> [Directions]:
The reply must repeat each entry exactly and contain no pictures.

> [Records to process]:
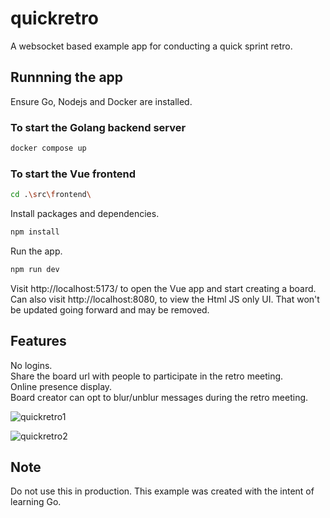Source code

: # quickretro
A websocket based example app for conducting a quick sprint retro.

## Runnning the app
Ensure Go, Nodejs and Docker are installed.  
### To start the Golang backend server
```sh
docker compose up
```
### To start the Vue frontend
```sh
cd .\src\frontend\
```
Install packages and dependencies.  
```sh
npm install
```
Run the app.  
```sh
npm run dev
```
Visit http://localhost:5173/ to open the Vue app and start creating a board.  
Can also visit http://localhost:8080, to view the Html JS only UI. That won't be updated going forward and may be removed.  

## Features
No logins.  
Share the board url with people to participate in the retro meeting.  
Online presence display.  
Board creator can opt to blur/unblur messages during the retro meeting.  

![quickretro1](https://github.com/vijeeshr/quickretro/assets/16733867/020b40d8-5b11-4daf-a2f3-95a0ee17f918)

![quickretro2](https://github.com/vijeeshr/quickretro/assets/16733867/6802b697-362b-4f99-b6da-8b9bc0c3c4ab)


## Note
Do not use this in production. This example was created with the intent of learning Go.
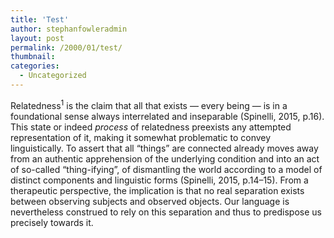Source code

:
 ```yaml
---
title: 'Test'
author: stephanfowleradmin
layout: post
permalink: /2000/01/test/
thumbnail: 
categories:
  - Uncategorized
---
```


<p>Relatedness<sup>1</sup> is the claim that all that exists — every being — is in a foundational sense always interrelated and inseparable (Spinelli, 2015, p.16). This state or indeed <em class="ri">process</em> of relatedness preexists any attempted representation of it, making it somewhat problematic to convey linguistically. To assert that all “things” are connected already moves away from an authentic apprehension of the underlying condition and into an act of so-called “thing-ifying”, of dismantling the world according to a model of distinct components and linguistic forms (Spinelli, 2015, p.14–15). From a therapeutic perspective, the implication is that no real separation exists between observing subjects and observed objects. Our language is nevertheless construed to rely on this separation and thus to predispose us precisely towards it.</p>

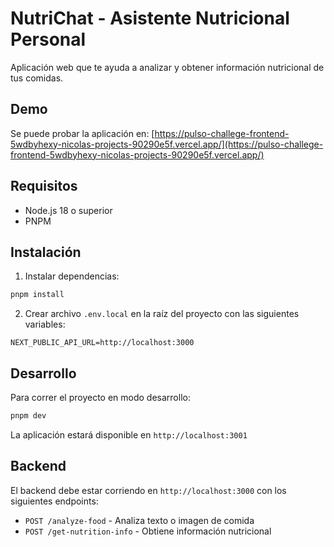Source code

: # NutriChat - Asistente Nutricional Personal

Aplicación web que te ayuda a analizar y obtener información nutricional de tus comidas.

## Demo

Se puede probar la aplicación en: [https://pulso-challege-frontend-5wdbyhexy-nicolas-projects-90290e5f.vercel.app/](https://pulso-challege-frontend-5wdbyhexy-nicolas-projects-90290e5f.vercel.app/)

## Requisitos

- Node.js 18 o superior
- PNPM

## Instalación

1. Instalar dependencias:

```bash
pnpm install
```

2. Crear archivo `.env.local` en la raíz del proyecto con las siguientes variables:

```env
NEXT_PUBLIC_API_URL=http://localhost:3000
```

## Desarrollo

Para correr el proyecto en modo desarrollo:

```bash
pnpm dev
```

La aplicación estará disponible en `http://localhost:3001`

## Backend

El backend debe estar corriendo en `http://localhost:3000` con los siguientes endpoints:

- `POST /analyze-food` - Analiza texto o imagen de comida
- `POST /get-nutrition-info` - Obtiene información nutricional
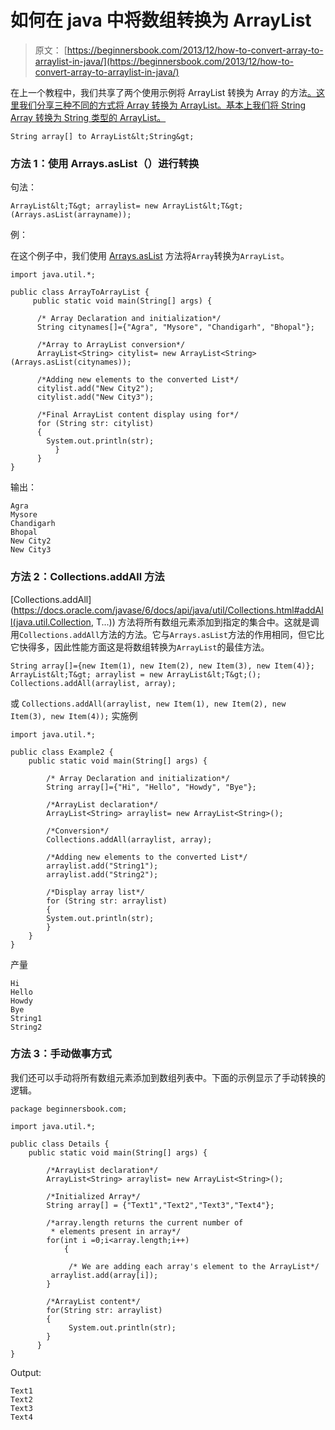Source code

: # 如何在 java 中将数组转换为 ArrayList

> 原文： [https://beginnersbook.com/2013/12/how-to-convert-array-to-arraylist-in-java/](https://beginnersbook.com/2013/12/how-to-convert-array-to-arraylist-in-java/)

在上一个教程中，我们共享了两个使用示例将 ArrayList 转换为 Array 的方法[。这里我们分享三种不同的方式将 Array 转换为 ArrayList。基本上我们将 String Array 转换为 String 类型的 ArrayList。](https://beginnersbook.com/2013/12/how-to-convert-arraylist-to-string-array-in-java/)

`String array[] to ArrayList&lt;String&gt;`

### 方法 1：使用 Arrays.asList（）进行转换

句法：

`ArrayList&lt;T&gt; arraylist= new ArrayList&lt;T&gt;(Arrays.asList(arrayname));`

例：

在这个例子中，我们使用 [Arrays.asList](https://docs.oracle.com/javase/7/docs/api/java/util/Arrays.html#asList(T...)) 方法将`Array`转换为`ArrayList`。

```
import java.util.*;

public class ArrayToArrayList {
     public static void main(String[] args) {

	  /* Array Declaration and initialization*/
	  String citynames[]={"Agra", "Mysore", "Chandigarh", "Bhopal"};

	  /*Array to ArrayList conversion*/
	  ArrayList<String> citylist= new ArrayList<String>(Arrays.asList(citynames));

	  /*Adding new elements to the converted List*/
	  citylist.add("New City2");
	  citylist.add("New City3");

	  /*Final ArrayList content display using for*/
	  for (String str: citylist)
	  {
		System.out.println(str);
       	  }
      }
}
```

输出：

```
Agra
Mysore
Chandigarh
Bhopal
New City2
New City3
```

### 方法 2：Collections.addAll 方法

[Collections.addAll](https://docs.oracle.com/javase/6/docs/api/java/util/Collections.html#addAll(java.util.Collection, T...)) 方法将所有数组元素添加到指定的集合中。这就是调用`Collections.addAll`方法的方法。它与`Arrays.asList`方法的作用相同，但它比它快得多，因此性能方面这是将数组转换为`ArrayList`的最佳方法。

`String array[]={new Item(1), new Item(2), new Item(3), new Item(4)};
ArrayList&lt;T&gt; arraylist = new ArrayList&lt;T&gt;();
Collections.addAll(arraylist, array);`

或
`
Collections.addAll(arraylist, new Item(1), new Item(2), new Item(3), new Item(4));
`
实施例

```
import java.util.*;

public class Example2 {
	public static void main(String[] args) {

	    /* Array Declaration and initialization*/
	    String array[]={"Hi", "Hello", "Howdy", "Bye"};

	    /*ArrayList declaration*/
	    ArrayList<String> arraylist= new ArrayList<String>();

	    /*Conversion*/
	    Collections.addAll(arraylist, array);

	    /*Adding new elements to the converted List*/
	    arraylist.add("String1");
	    arraylist.add("String2");

	    /*Display array list*/
	    for (String str: arraylist)
	    {
	 	System.out.println(str);
	    }
	}
}
```

产量

```
Hi
Hello
Howdy
Bye
String1
String2
```

### 方法 3：手动做事方式

我们还可以手动将所有数组元素添加到数组列表中。下面的示例显示了手动转换的逻辑。

```
package beginnersbook.com;

import java.util.*;

public class Details {
	public static void main(String[] args) {

	    /*ArrayList declaration*/
	    ArrayList<String> arraylist= new ArrayList<String>();

	    /*Initialized Array*/
	    String array[] = {"Text1","Text2","Text3","Text4"};   

	    /*array.length returns the current number of 
	     * elements present in array*/
	    for(int i =0;i<array.length;i++)
            {

	         /* We are adding each array's element to the ArrayList*/
		 arraylist.add(array[i]);
	    }

	    /*ArrayList content*/
	    for(String str: arraylist)
	    {
	         System.out.println(str);
	    }
      }
}
```

Output:

```
Text1
Text2
Text3
Text4
```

> [Result of this exercise]:
Source code

: # quickretro
A websocket based example app for conducting a quick sprint retro.

## Runnning the app
Ensure Go, Nodejs and Docker are installed.  
### To start the Golang backend server
```sh
docker compose up
```
### To start the Vue frontend
```sh
cd .\src\frontend\
```
Install packages and dependencies.  
```sh
npm install
```
Run the app.  
```sh
npm run dev
```
Visit http://localhost:5173/ to open the Vue app and start creating a board.  
Can also visit http://localhost:8080, to view the Html JS only UI. That won't be updated going forward and may be removed.  

## Features
No logins.  
Share the board url with people to participate in the retro meeting.  
Online presence display.  
Board creator can opt to blur/unblur messages during the retro meeting.  

![quickretro1](https://github.com/vijeeshr/quickretro/assets/16733867/020b40d8-5b11-4daf-a2f3-95a0ee17f918)

![quickretro2](https://github.com/vijeeshr/quickretro/assets/16733867/6802b697-362b-4f99-b6da-8b9bc0c3c4ab)


## Note
Do not use this in production. This example was created with the intent of learning Go.
Source code

:
 ```yaml
---
title: 'Test'
author: stephanfowleradmin
layout: post
permalink: /2000/01/test/
thumbnail: 
categories:
  - Uncategorized
---
```


<p>Relatedness<sup>1</sup> is the claim that all that exists — every being — is in a foundational sense always interrelated and inseparable (Spinelli, 2015, p.16). This state or indeed <em class="ri">process</em> of relatedness preexists any attempted representation of it, making it somewhat problematic to convey linguistically. To assert that all “things” are connected already moves away from an authentic apprehension of the underlying condition and into an act of so-called “thing-ifying”, of dismantling the world according to a model of distinct components and linguistic forms (Spinelli, 2015, p.14–15). From a therapeutic perspective, the implication is that no real separation exists between observing subjects and observed objects. Our language is nevertheless construed to rely on this separation and thus to predispose us precisely towards it.</p>

Source code

: # NutriChat - Asistente Nutricional Personal

Aplicación web que te ayuda a analizar y obtener información nutricional de tus comidas.

## Demo

Se puede probar la aplicación en: [https://pulso-challege-frontend-5wdbyhexy-nicolas-projects-90290e5f.vercel.app/](https://pulso-challege-frontend-5wdbyhexy-nicolas-projects-90290e5f.vercel.app/)

## Requisitos

- Node.js 18 o superior
- PNPM

## Instalación

1. Instalar dependencias:

```bash
pnpm install
```

2. Crear archivo `.env.local` en la raíz del proyecto con las siguientes variables:

```env
NEXT_PUBLIC_API_URL=http://localhost:3000
```

## Desarrollo

Para correr el proyecto en modo desarrollo:

```bash
pnpm dev
```

La aplicación estará disponible en `http://localhost:3001`

## Backend

El backend debe estar corriendo en `http://localhost:3000` con los siguientes endpoints:

- `POST /analyze-food` - Analiza texto o imagen de comida
- `POST /get-nutrition-info` - Obtiene información nutricional
Source code

: # 如何在 java 中将数组转换为 ArrayList

> 原文： [https://beginnersbook.com/2013/12/how-to-convert-array-to-arraylist-in-java/](https://beginnersbook.com/2013/12/how-to-convert-array-to-arraylist-in-java/)

在上一个教程中，我们共享了两个使用示例将 ArrayList 转换为 Array 的方法[。这里我们分享三种不同的方式将 Array 转换为 ArrayList。基本上我们将 String Array 转换为 String 类型的 ArrayList。](https://beginnersbook.com/2013/12/how-to-convert-arraylist-to-string-array-in-java/)

`String array[] to ArrayList&lt;String&gt;`

### 方法 1：使用 Arrays.asList（）进行转换

句法：

`ArrayList&lt;T&gt; arraylist= new ArrayList&lt;T&gt;(Arrays.asList(arrayname));`

例：

在这个例子中，我们使用 [Arrays.asList](https://docs.oracle.com/javase/7/docs/api/java/util/Arrays.html#asList(T...)) 方法将`Array`转换为`ArrayList`。

```
import java.util.*;

public class ArrayToArrayList {
     public static void main(String[] args) {

	  /* Array Declaration and initialization*/
	  String citynames[]={"Agra", "Mysore", "Chandigarh", "Bhopal"};

	  /*Array to ArrayList conversion*/
	  ArrayList<String> citylist= new ArrayList<String>(Arrays.asList(citynames));

	  /*Adding new elements to the converted List*/
	  citylist.add("New City2");
	  citylist.add("New City3");

	  /*Final ArrayList content display using for*/
	  for (String str: citylist)
	  {
		System.out.println(str);
       	  }
      }
}
```

输出：

```
Agra
Mysore
Chandigarh
Bhopal
New City2
New City3
```

### 方法 2：Collections.addAll 方法

[Collections.addAll](https://docs.oracle.com/javase/6/docs/api/java/util/Collections.html#addAll(java.util.Collection, T...)) 方法将所有数组元素添加到指定的集合中。这就是调用`Collections.addAll`方法的方法。它与`Arrays.asList`方法的作用相同，但它比它快得多，因此性能方面这是将数组转换为`ArrayList`的最佳方法。

`String array[]={new Item(1), new Item(2), new Item(3), new Item(4)};
ArrayList&lt;T&gt; arraylist = new ArrayList&lt;T&gt;();
Collections.addAll(arraylist, array);`

或
`
Collections.addAll(arraylist, new Item(1), new Item(2), new Item(3), new Item(4));
`
实施例

```
import java.util.*;

public class Example2 {
	public static void main(String[] args) {

	    /* Array Declaration and initialization*/
	    String array[]={"Hi", "Hello", "Howdy", "Bye"};

	    /*ArrayList declaration*/
	    ArrayList<String> arraylist= new ArrayList<String>();

	    /*Conversion*/
	    Collections.addAll(arraylist, array);

	    /*Adding new elements to the converted List*/
	    arraylist.add("String1");
	    arraylist.add("String2");

	    /*Display array list*/
	    for (String str: arraylist)
	    {
	 	System.out.println(str);
	    }
	}
}
```

产量

```
Hi
Hello
Howdy
Bye
String1
String2
```

### 方法 3：手动做事方式

我们还可以手动将所有数组元素添加到数组列表中。下面的示例显示了手动转换的逻辑。

```
package beginnersbook.com;

import java.util.*;

public class Details {
	public static void main(String[] args) {

	    /*ArrayList declaration*/
	    ArrayList<String> arraylist= new ArrayList<String>();

	    /*Initialized Array*/
	    String array[] = {"Text1","Text2","Text3","Text4"};   

	    /*array.length returns the current number of 
	     * elements present in array*/
	    for(int i =0;i<array.length;i++)
            {

	         /* We are adding each array's element to the ArrayList*/
		 arraylist.add(array[i]);
	    }

	    /*ArrayList content*/
	    for(String str: arraylist)
	    {
	         System.out.println(str);
	    }
      }
}
```

Output:

```
Text1
Text2
Text3
Text4
```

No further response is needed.